The 2023 figures also suffered in comaprison with strong growth of 12.3% in the first quarter of 2022, which was due to a post-pandemic rebound, particularly in the Americas, and strong performance in China before its 2022 lockdowns.

Other factors affecting revenue in early 2023 at Ipsos included the continued impact of China’s zero-Covid policies, which saw a 3.9% decline in Ipsos’ revenues in China in the first quarter of 2023.

Global uncertainty over the economy in late 2022 and early 2023 also saw some clients adopt a ‘wait-and-see’ approach to spending, as well as some major tech clients carrying out major reorganisations in the US.

Ipsos said in a statement: “Given the cyclical nature of our business and the smaller scope of the first quarter, revenue growth in this quarter is not representative of growth for the year.

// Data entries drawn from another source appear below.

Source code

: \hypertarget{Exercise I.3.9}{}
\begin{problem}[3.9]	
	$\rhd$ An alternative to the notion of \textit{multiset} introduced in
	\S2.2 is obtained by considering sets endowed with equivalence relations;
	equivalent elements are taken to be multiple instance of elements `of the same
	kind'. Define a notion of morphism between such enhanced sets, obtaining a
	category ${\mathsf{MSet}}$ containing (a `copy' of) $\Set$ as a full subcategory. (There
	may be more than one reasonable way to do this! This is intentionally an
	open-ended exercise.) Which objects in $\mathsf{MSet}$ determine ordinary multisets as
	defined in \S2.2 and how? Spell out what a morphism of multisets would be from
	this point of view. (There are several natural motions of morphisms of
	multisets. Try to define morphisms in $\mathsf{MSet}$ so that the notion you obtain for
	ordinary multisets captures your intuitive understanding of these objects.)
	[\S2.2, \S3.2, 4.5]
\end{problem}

“Meanwhile, the order book at the end of March, which historically represents more than half of the year’s revenues, is showing good momentum.

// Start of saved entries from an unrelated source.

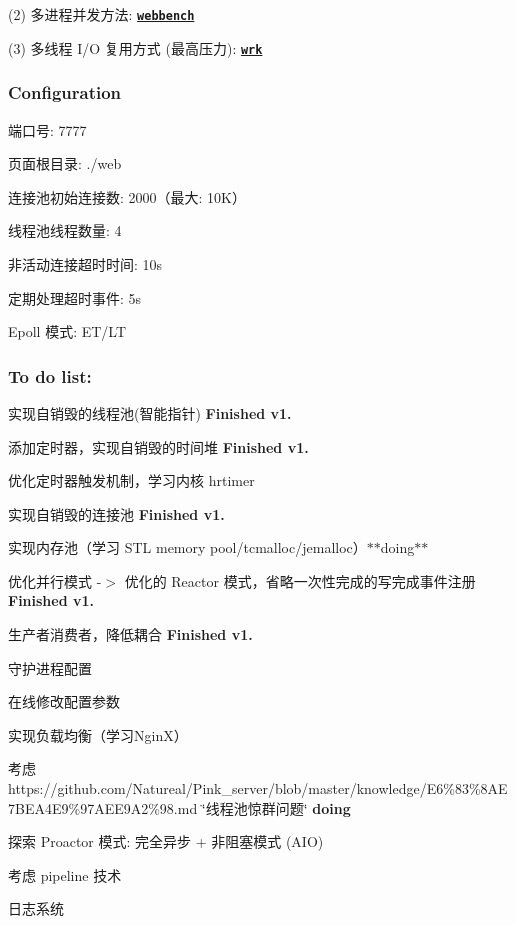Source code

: (2) 多进程并发方法\+: {\bfseries \href{http://home.tiscali.cz/~cz210552/webbench.html}{\tt webbench}}

(3) 多线程 I/O 复用方式 (最高压力)\+: {\bfseries \href{https://github.com/wg/wrk}{\tt wrk}} 



\subsubsection*{Configuration}


\begin{DoxyItemize}
\item 端口号\+: 7777
\item 页面根目录\+: ./web
\item 连接池初始连接数\+: 2000（最大\+: 10\+K）
\item 线程池线程数量\+: 4
\item 非活动连接超时时间\+: 10s
\item 定期处理超时事件\+: 5s
\item Epoll 模式\+: E\+T/\+LT 


\end{DoxyItemize}

\subsubsection*{To do list\+:}


\begin{DoxyEnumerate}
\item 实现自销毁的线程池(智能指针) {\bfseries Finished v1.}
\item 添加定时器，实现自销毁的时间堆 {\bfseries Finished v1.}
\item 优化定时器触发机制，学习内核 hrtimer
\item 实现自销毁的连接池 {\bfseries Finished v1.}
\item 实现内存池（学习 S\+TL memory pool/tcmalloc/jemalloc）$\ast$$\ast$doing$\ast$$\ast$
\item 优化并行模式 -\/$>$ 优化的 Reactor 模式，省略一次性完成的写完成事件注册 {\bfseries Finished v1.}
\item 生产者消费者，降低耦合 {\bfseries Finished v1.}
\item 守护进程配置
\item 在线修改配置参数
\item 实现负载均衡（学习\+Ngin\+X）
\item 考虑https\+://github.com/\+Natureal/\+Pink\+\_\+server/blob/master/knowledge/E6\%83\%8AE7BEA4E9\%97AEE9A2\%98.\+md \char`\"{}线程池惊群问题\char`\"{} {\bfseries doing}
\item 探索 Proactor 模式\+: 完全异步 + 非阻塞模式 (A\+IO)
\item 考虑 pipeline 技术
\item 日志系统 
\end{DoxyEnumerate}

“Excluding Covid-19 contracts, it has been picking up over the last few months, with organic growth of 3.3% at the end of the first quarter and 6.4% for the month of March alone.”

By region, Europe, Middle East and Africa declined in the first three months of 2023 by 6% due to the war in Ukraine and the end of the major Covid-19 contracts, which were concentrated in this region.

Organic growth in the Americas was 1%, with a 9% rise in revenues in Latin America and a generally stable activity in North America after 22% organic growth in the region in 2022.

Indian revenues grew more than 20% in the first quarter of 2023, but business in Asia-Pacific fell 2% overall because of the zero-Covid policy in China. 

In Ipsos’ work with clients and employees and consumer research, revenues remained broadly stable, while the Ipsos.Digital platform grew 36% in the first three months of 2023.

Ipsos’ citizens research for government and the public sector decreased by 13%, reflecting the end of Covid-19 contracts in March last year, although underlying work for the public sector grew by 8%.

Finally, Ipsos’ business with doctors and patients was down by 5%, partly due to delays in decision-making by major clients in the pharmaceutical industry.

Net debt at the end of March was €23m compared with €69m at the end of December 2022, which includes share buybacks for a total of €33m since 1st January 2023.